ReplyDeleteLet y equal girls and x equal boys
Using this let statement, we can write it out algebraically.
At the start of the meeting, 15 girls left and twice as many boys remained:
2(y-15) or 2y-30
After that, 3/4 of the boys left and 1/3 of the remaining girls left. The number of girls is now 14 more than boys.
1/4x | 2/3(y-15)
2/3(y-15) = 1/4x+14 => 8(y-15) = 3x+168
Finding the number of girls...
8y-120 = 3(2y-30)+168
8y-120 = 6y-90+168
8y-30 = 6y-168
8y-6y = 168 + 30
2y = 198
y = 198/2
y = 99
There are 99 girls, which means...
x = 2(99-15)
x = 2(84)
x = 168
Total amount: 267
To find how many students were still there...
(99-15)-(3/4(99-15)) = 21
168 - (3/4)*168 = 42
= 63.
Aliyah
ReplyDeleteLet Y=Girls, X=Boys
Y = 87 to start(guess and check)
- 15 = 72
- 1/3 = 24
X = 40 (guess and check)
- 3/4
= 10
24 + 10 = 34 students stayed for the show.
I know i'm correct because using RWA 34 students is acceptable for a play.
15 girls left and twice as many guys remained. 3/4 boys and 1/3 girls remained. this left 14 more girls then guys. how many kids remained?
ReplyDeleteLet G=Girls and B=Guys
15 g x2 =30b
30 divided by 4 = 7 b
7 b x 3 =21
21 + 14 = 35
therefor there would be 35 students left for the play.
Anya
ReplyDeletey=girls(after the 15 girls left)
2y=boys(after the 15 girls left)
2/3*y=total# of girls left
1/4*2y=total# of boys left
(1/2*y)
2/3*y-1/2*y=14
y(2/3-1/2)=14
y(4/6-3/6)=14
y*1/6=14
y/6=14
6*14=84=y
girls= 84*2/3
=28*2
=56
Boys=84*1/2
=42
42+56=98
98 total kids left for the play
Let the number of total students at the beginning of the meeting be S.

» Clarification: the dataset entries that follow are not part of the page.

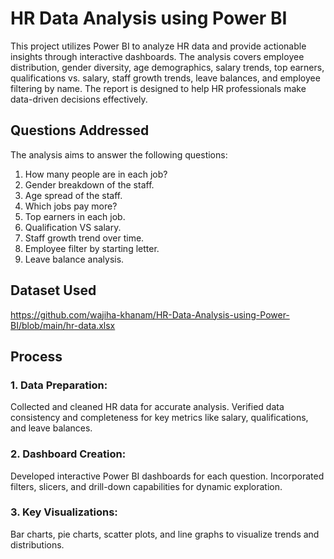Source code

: # HR Data Analysis using Power BI
This project utilizes Power BI to analyze HR data and provide actionable insights through interactive dashboards. The analysis covers employee distribution, gender diversity, age demographics, salary trends, top earners, qualifications vs. salary, staff growth trends, leave balances, and employee filtering by name. The report is designed to help HR professionals make data-driven decisions effectively.

## Questions Addressed
The analysis aims to answer the following questions:
1. How many people are in each job?
2. Gender breakdown of the staff.
3. Age spread of the staff.
4. Which jobs pay more?
5. Top earners in each job.
6. Qualification VS salary.
7. Staff growth trend over time.
8. Employee filter by starting letter.
9. Leave balance analysis.

## Dataset Used
https://github.com/wajiha-khanam/HR-Data-Analysis-using-Power-BI/blob/main/hr-data.xlsx

## Process
### 1. Data Preparation:
Collected and cleaned HR data for accurate analysis.
Verified data consistency and completeness for key metrics like salary, qualifications, and leave balances.
### 2. Dashboard Creation:
Developed interactive Power BI dashboards for each question.
Incorporated filters, slicers, and drill-down capabilities for dynamic exploration.
### 3. Key Visualizations:
Bar charts, pie charts, scatter plots, and line graphs to visualize trends and distributions.

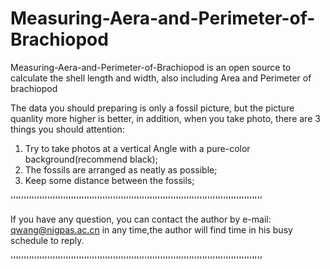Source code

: # Measuring-Aera-and-Perimeter-of-Brachiopod



Measuring-Aera-and-Perimeter-of-Brachiopod is an open source to calculate the shell length and width, also including Area and Perimeter of brachiopod



The data you should preparing is only a fossil picture, but the picture quanlity more higher is better, in addition, when you take photo, there are 3 things you should attention:



1. Try to take photos at a vertical Angle with a pure-color background(recommend black);
2. The fossils are arranged as neatly as possible;
3. Keep some distance between the fossils;



''''''''''''''''''''''''''''''''''''''''''''''''''''''''''''''''''''''''''''''''''''''''''''''''


If you have any question, you can contact the author by e-mail: qwang@nigpas.ac.cn in any time,the author will find time in his busy schedule to reply.


''''''''''''''''''''''''''''''''''''''''''''''''''''''''''''''''''''''''''''''''''''''''''''''''
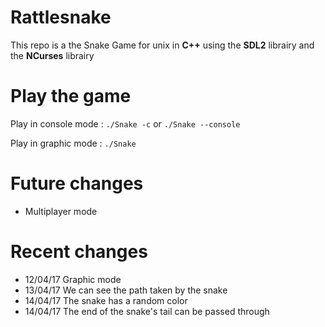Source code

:# Rattlesnake
This repo is a the Snake Game for unix in **C++** using the **SDL2** librairy and the **NCurses** librairy

# Play the game
Play in console mode : `./Snake -c` or `./Snake --console`

Play in graphic mode : `./Snake`

# Future changes
- Multiplayer mode

# Recent changes
- 12/04/17 Graphic mode
- 13/04/17 We can see the path taken by the snake
- 14/04/17 The snake has a random color
- 14/04/17 The end of the snake's tail can be passed through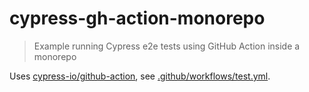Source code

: # cypress-gh-action-monorepo

> Example running Cypress e2e tests using GitHub Action inside a monorepo

Uses [cypress-io/github-action](https://github.com/cypress-io/github-action), see [.github/workflows/test.yml](.github/workflows/test.yml).
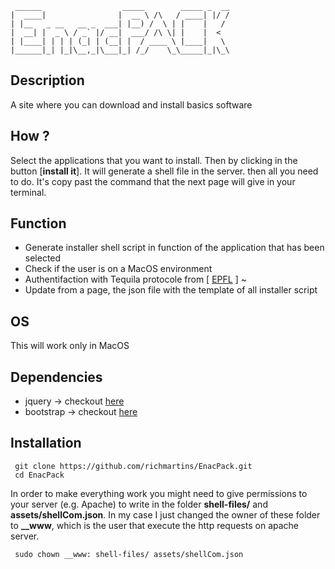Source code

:      ______                  _____        _____ _  __
    |  ____|                |  __ \ /\   / ____| |/ /
    | |__   _ __   __ _  ___| |__) /  \ | |    |   /
    |  __| |  _ \ / _` |/ __|  ___/ /\ \| |    |  <
    | |____| | | | (_| | (__| |  / ____ \ |____|   \
    |______|_| |_|\__,_|\___|_| /_/    \_\_____|_|\_\

## Description
A site where you can download and install basics software

## How ?
Select the applications that you want to install. Then by clicking in the button [**install it**]. It will generate a shell file in the server.
then all you need to do. It's copy past the command that the next page will give in your terminal.

## Function
 - Generate installer shell script  in function of the application that has been selected
 - Check if the user is on a MacOS environment
 - Authentifaction with Tequila protocole from [ [EPFL](tequila.epfl.ch) ] ~
 - Update from a page, the json file with the template of all installer script

## OS
This will work only in MacOS

## Dependencies
 - jquery -> checkout [here](https://jquery.com/)
 - bootstrap -> checkout [here](https://getbootstrap.com/)


## Installation
     git clone https://github.com/richmartins/EnacPack.git
     cd EnacPack

 In order to make everything work you might need to give permissions to your server (e.g. Apache) to write in the folder **shell-files/** and **assets/shellCom.json**. In my case I just changed the owner of these folder to **__www**, which is the user that execute the http requests on apache server.

     sudo chown __www: shell-files/ assets/shellCom.json
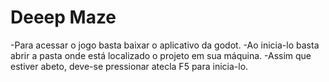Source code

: # Deeep Maze

-Para acessar o jogo basta baixar o aplicativo da godot. 
-Ao inicia-lo basta abrir a pasta onde está localizado o projeto em sua máquina.
-Assim que estiver abeto, deve-se pressionar atecla F5 para inicia-lo.
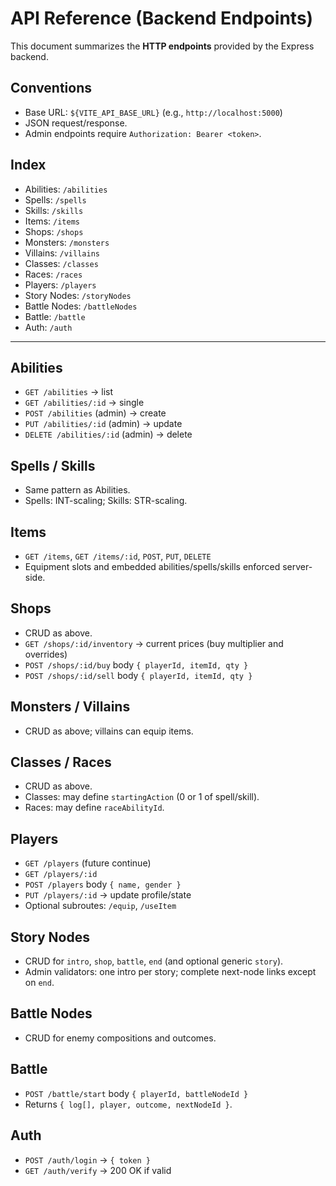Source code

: # API Reference (Backend Endpoints)

This document summarizes the **HTTP endpoints** provided by the Express backend.

## Conventions
- Base URL: `${VITE_API_BASE_URL}` (e.g., `http://localhost:5000`)
- JSON request/response.
- Admin endpoints require `Authorization: Bearer <token>`.

## Index
- Abilities: `/abilities`
- Spells: `/spells`
- Skills: `/skills`
- Items: `/items`
- Shops: `/shops`
- Monsters: `/monsters`
- Villains: `/villains`
- Classes: `/classes`
- Races: `/races`
- Players: `/players`
- Story Nodes: `/storyNodes`
- Battle Nodes: `/battleNodes`
- Battle: `/battle`
- Auth: `/auth`

---

## Abilities
- `GET /abilities` → list
- `GET /abilities/:id` → single
- `POST /abilities` (admin) → create
- `PUT /abilities/:id` (admin) → update
- `DELETE /abilities/:id` (admin) → delete

## Spells / Skills
- Same pattern as Abilities.
- Spells: INT-scaling; Skills: STR-scaling.

## Items
- `GET /items`, `GET /items/:id`, `POST`, `PUT`, `DELETE`
- Equipment slots and embedded abilities/spells/skills enforced server-side.

## Shops
- CRUD as above.
- `GET /shops/:id/inventory` → current prices (buy multiplier and overrides)
- `POST /shops/:id/buy` body `{ playerId, itemId, qty }`
- `POST /shops/:id/sell` body `{ playerId, itemId, qty }`

## Monsters / Villains
- CRUD as above; villains can equip items.

## Classes / Races
- CRUD as above.
- Classes: may define `startingAction` (0 or 1 of spell/skill).
- Races: may define `raceAbilityId`.

## Players
- `GET /players` (future continue)
- `GET /players/:id`
- `POST /players` body `{ name, gender }`
- `PUT /players/:id` → update profile/state
- Optional subroutes: `/equip`, `/useItem`

## Story Nodes
- CRUD for `intro`, `shop`, `battle`, `end` (and optional generic `story`).
- Admin validators: one intro per story; complete next-node links except on `end`.

## Battle Nodes
- CRUD for enemy compositions and outcomes.

## Battle
- `POST /battle/start` body `{ playerId, battleNodeId }`
- Returns `{ log[], player, outcome, nextNodeId }`.

## Auth
- `POST /auth/login` → `{ token }`
- `GET /auth/verify` → 200 OK if valid
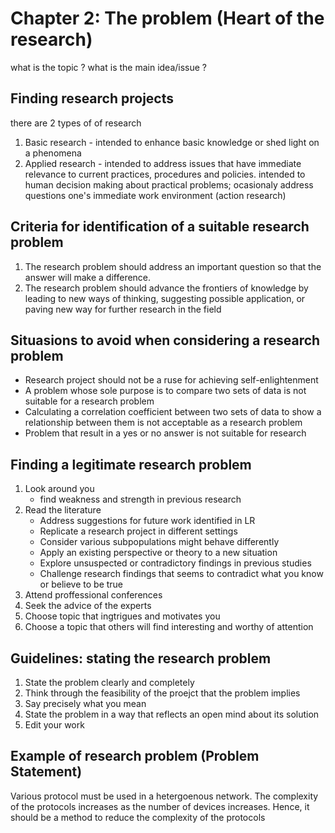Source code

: # Chapter 2: The problem (Heart of the research)

what is the topic ?
what is the main idea/issue ?

## Finding research projects
there are 2 types of of research
1. Basic research - intended to enhance basic knowledge or shed light on a phenomena
2. Applied research - intended to address issues that have immediate relevance to current practices, procedures and policies. intended to human decision making about practical problems; ocasionaly address questions one's immediate work environment (action research)

## Criteria for identification of a suitable research problem
1. The research problem should address an important question so that the answer will make a difference.
2. The research problem should advance the frontiers of knowledge by leading to new ways of thinking, suggesting possible application, or paving new way for further research in the field

## Situasions to avoid when considering a research problem
- Research project should not be a ruse for achieving self-enlightenment
- A problem whose sole purpose is to compare two sets of data is not suitable for a research problem
- Calculating a correlation coefficient between two sets of data to show a relationship between them is not acceptable as a research problem
- Problem that result in a yes or no answer is not suitable for research

## Finding a legitimate research problem
1. Look around you
	- find weakness and strength in previous research
2. Read the literature
	- Address suggestions for future work identified in LR
	- Replicate a research project in different settings
	- Consider various subpopulations might behave differently
	- Apply an existing perspective or theory to a new situation
	- Explore unsuspected or contradictory findings in previous studies
	- Challenge research findings that seems to contradict what you know or believe to be true
3. Attend proffessional conferences
4. Seek the advice of the experts
5. Choose topic that ingtrigues and motivates you
6. Choose a topic that others will find interesting and worthy of attention

## Guidelines: stating the research problem
1. State the problem clearly and completely
2. Think through the feasibility of the proejct that the problem implies
3. Say precisely what you mean
4. State the problem in a way that reflects an open mind about its solution
5. Edit your work

## Example of research problem (Problem Statement)
Various protocol must be used in a hetergoenous network.
The complexity of the protocols increases as the number of devices increases.
Hence, it should be a method to reduce the complexity of the protocols
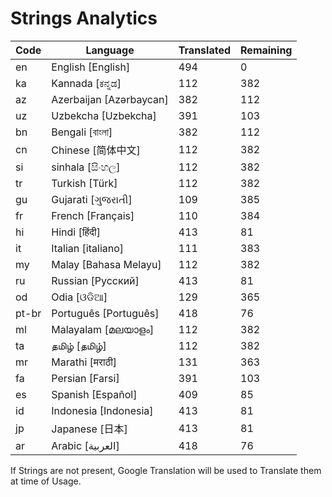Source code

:# Strings Analytics


| Code | Language | Translated | Remaining |
|----|-------|-------|---|
| en | English [English] | 494 | 0 |
| ka | Kannada [ಕನ್ನಡ] | 112 | 382 |
| az | Azerbaijan [Azərbaycan] | 382 | 112 |
| uz | Uzbekcha [Uzbekcha] | 391 | 103 |
| bn | Bengali [বাংলা] | 382 | 112 |
| cn | Chinese [简体中文] | 112 | 382 |
| si | sinhala [සිංහල] | 112 | 382 |
| tr | Turkish [Türk] | 112 | 382 |
| gu | Gujarati [ગુજરાતી] | 109 | 385 |
| fr | French [Français] | 110 | 384 |
| hi | Hindi [हिंदी] | 413 | 81 |
| it | Italian [italiano] | 111 | 383 |
| my | Malay [Bahasa Melayu] | 112 | 382 |
| ru | Russian [Русский] | 413 | 81 |
| od | Odia [ଓଡିଆ] | 129 | 365 |
| pt-br | Português [Português] | 418 | 76 |
| ml | Malayalam [മലയാളം] | 112 | 382 |
| ta | தமிழ் [தமிழ்] | 112 | 382 |
| mr | Marathi [मराठी] | 131 | 363 |
| fa | Persian [Farsi] | 391 | 103 |
| es | Spanish [Español] | 409 | 85 |
| id | Indonesia [Indonesia] | 413 | 81 |
| jp | Japanese [日本] | 413 | 81 |
| ar | Arabic [العربية] | 418 | 76 |


If Strings are not present, Google Translation will be used to Translate them at time of Usage.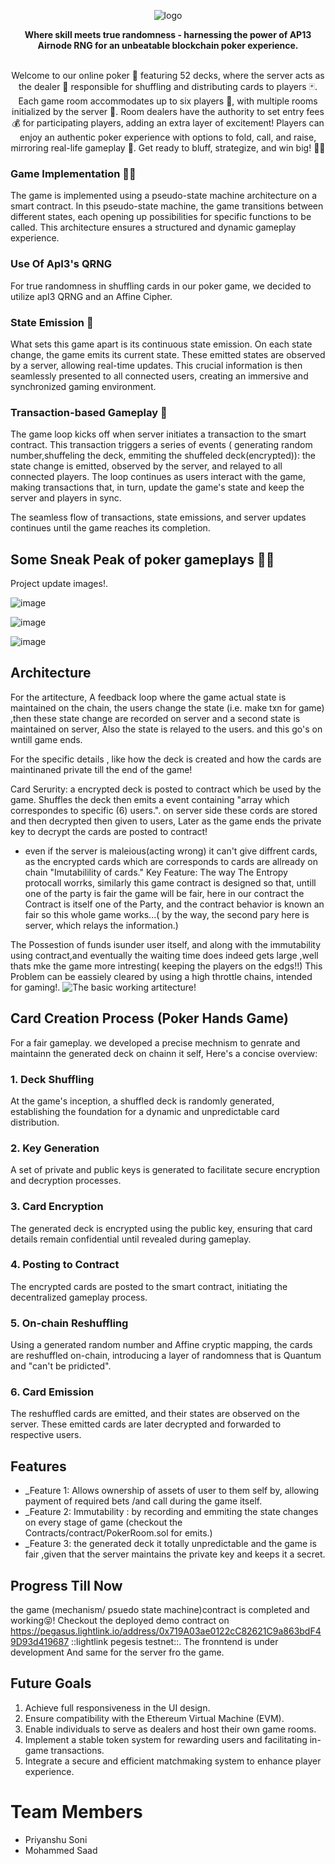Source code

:   <div align="center">
    
  ![logo](https://github.com/priyanshu-7938/ENCODE_lightlink/assets/115649011/e639b248-8336-4f78-a784-e049de70256e)
  <p>
    <strong>Where skill meets true randomness - harnessing the power of AP13 Airnode RNG for an unbeatable blockchain poker experience.</strong>
  </p>
<p></p>
</div>
</br>
<center>
Welcome to our online poker 🎉 featuring 52 decks, where the server acts as the dealer 🤖 responsible for shuffling and distributing cards to players 🃏. Each game room accommodates up to six players 👥, with multiple rooms initialized by the server 🚀. Room dealers have the authority to set entry fees 💰 for participating players, adding an extra layer of excitement! Players can enjoy an authentic poker experience with options to fold, call, and raise, mirroring real-life gameplay 🎲. Get ready to bluff, strategize, and win big! 💪🏼
</center>

  ### Game Implementation 🧑‍💻
The game is implemented using a pseudo-state machine architecture on a smart contract. In this pseudo-state machine, the game transitions between different states, each opening up possibilities for specific functions to be called. This architecture ensures a structured and dynamic gameplay experience.

### Use Of ApI3's QRNG
For true randomness in shuffling cards in our poker game, we decided to utilize apI3 QRNG and an Affine Cipher.

### State Emission 🌟 

What sets this game apart is its continuous state emission. On each state change, the game emits its current state. These emitted states are observed by a server, allowing real-time updates. This crucial information is then seamlessly presented to all connected users, creating an immersive and synchronized gaming environment.

### Transaction-based Gameplay 💸

The game loop kicks off when server initiates a transaction to the smart contract. This transaction triggers a series of events ( generating random number,shuffeling the deck, emmiting the shuffeled deck(encrypted)): the state change is emitted, observed by the server, and relayed to all connected players. The loop continues as users interact with the game, making transactions that, in turn, update the game's state and keep the server and players in sync.

The seamless flow of transactions, state emissions, and server updates continues until the game reaches its completion.

## Some Sneak Peak of poker gameplays 👀✨

Project update images!.

![image](https://github.com/priyanshu-7938/ENCODE_lightlink/assets/115649011/3a0b89d5-e1aa-4240-ad57-c755d9f9de29)

![image](https://github.com/priyanshu-7938/ENCODE_lightlink/assets/115649011/32c19397-7679-4486-952c-6894c18c6a54)

![image](https://github.com/priyanshu-7938/ENCODE_lightlink/assets/115649011/1d0a51c5-688b-4bd7-84a9-b3e2297e961a)
## Architecture

For the artitecture, 
A feedback loop where the game actual state is maintained on the chain, the users change the state (i.e. make txn for game) ,then these state change are recorded on server and a second state is maintained on server, Also the state is relayed to the users. and this go's on wntill game ends.

For the specific details , like how the deck is created and how the cards are maintinaned private till the end of the game!

Card Serurity:
  a encrypted deck is posted to contract which be used by the game. Shuffles the deck then emits a event containing "array which correspondes to specific (6) users.".
  on server side these cords are stored and then decrypted then given to users, Later as the game ends the private key to decrypt the cards are posted to contract!

  * even if the server is maleious(acting wrong) it can't give diffrent cards, as the encrypted cards which are corresponds to cards are allready on chain "Imutabilility of cards." 
Key Feature:
  The way The Entropy protocall worrks, similarly this game contract is designed so that, untill one of the party is fair the game will be fair, here in our contract the Contract is itself one of the Party, and the contract behavior is known an fair so this whole game works...( by the way, the second pary here is server, which relays the information.)

The Possestion of funds isunder user itself, and along with the immutability using contract,and eventually the waiting time does indeed gets large ,well thats mke the game more intresting( keeping the players on the edgs!!)
This Problem can be eassiely cleared by using a high throttle chains, intended for gaming!.
![The basic working artitecture!](https://github.com/priyanshu-7938/ENCODE_lightlink/blob/master/WhatsApp%20Image%202024-01-20%20at%2013.28.36_4c138b1a.jpg?raw=true)

## Card Creation Process (Poker Hands Game)

For a fair gameplay. we developed a precise mechnism to genrate and maintainn the generated deck on chainn it self, Here's a concise overview:

### 1. Deck Shuffling

At the game's inception, a shuffled deck is randomly generated, establishing the foundation for a dynamic and unpredictable card distribution.

### 2. Key Generation

A set of private and public keys is generated to facilitate secure encryption and decryption processes.

### 3. Card Encryption

The generated deck is encrypted using the public key, ensuring that card details remain confidential until revealed during gameplay.

### 4. Posting to Contract

The encrypted cards are posted to the smart contract, initiating the decentralized gameplay process.

### 5. On-chain Reshuffling

Using a generated random number and Affine cryptic mapping, the cards are reshuffled on-chain, introducing a layer of randomness that is Quantum and "can't be pridicted".

### 6. Card Emission

The reshuffled cards are emitted, and their states are observed on the server. These emitted cards are later decrypted and forwarded to respective users.


## Features

- _Feature 1: Allows ownership of assets of user to them self by, allowing payment of required bets /and call during the game itself.
- _Feature 2: Immutability : by recording and emmiting the state changes on every stage of game (checkout the Contracts/contract/PokerRoom.sol for emits.)
- _Feature 3: the generated deck it totally unpredictable and the game is fair ,given that the server maintains the private key and keeps it a secret.

## Progress Till Now
  the game (mechanism/ psuedo state machine)contract is completed and working😝! Checkout the deployed demo contract on     https://pegasus.lightlink.io/address/0x719A03ae0122cC82621C9a863bdF49D93d419687 ::lightlink pegesis testnet::.
  The fronntend is under development
  And same for the server fro the game.

## Future Goals
1. Achieve full responsiveness in the UI design.
2. Ensure compatibility with the Ethereum Virtual Machine (EVM).
3. Enable individuals to serve as dealers and host their own game rooms.
4. Implement a stable token system for rewarding users and facilitating in-game transactions.
5. Integrate a secure and efficient matchmaking system to enhance player experience.

# Team Members


- Priyanshu Soni
- Mohammed Saad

ReplyDeleteLet the number of total girls at the beginning of the meeting be G.
Let the number of total boys at the beginning of the meeting be B.
Now, 15 girls left, therefore there are G - 15 girls, which we can now call g.
Boys are twice of g, therefore B = 2 * g.
After a while, ¾ of the boys left, therefore the remaining number of boys is ¼ of B, which we can call B/4.
⅓ of the girls left as well, therefore ⅔ of g remain.
Now, there are 14 more girls than boys, so:
B / 4 + 14 = ⅔ * g
Now we know that B = 2 * g, therefore:
(2 * g) / 4 + 14 = ⅔ * g
This can be written as:
⅔ * g - ½ * g = 14
or
(4 * g - 3 * g )/ 6=14 or g / 6 =14
or
g = 14 * 6 = 84
Therefore:
B = 2 * g=168
B / 4 + 2 * g / 3 = 168 / 4 + 168 / 3 = 42 + 56 = 98
The number of students who remained to perform are 98.
POTW:
ReplyDeleteMy POTW was done on paper. My answer is that 98 students stayed to perform in the play.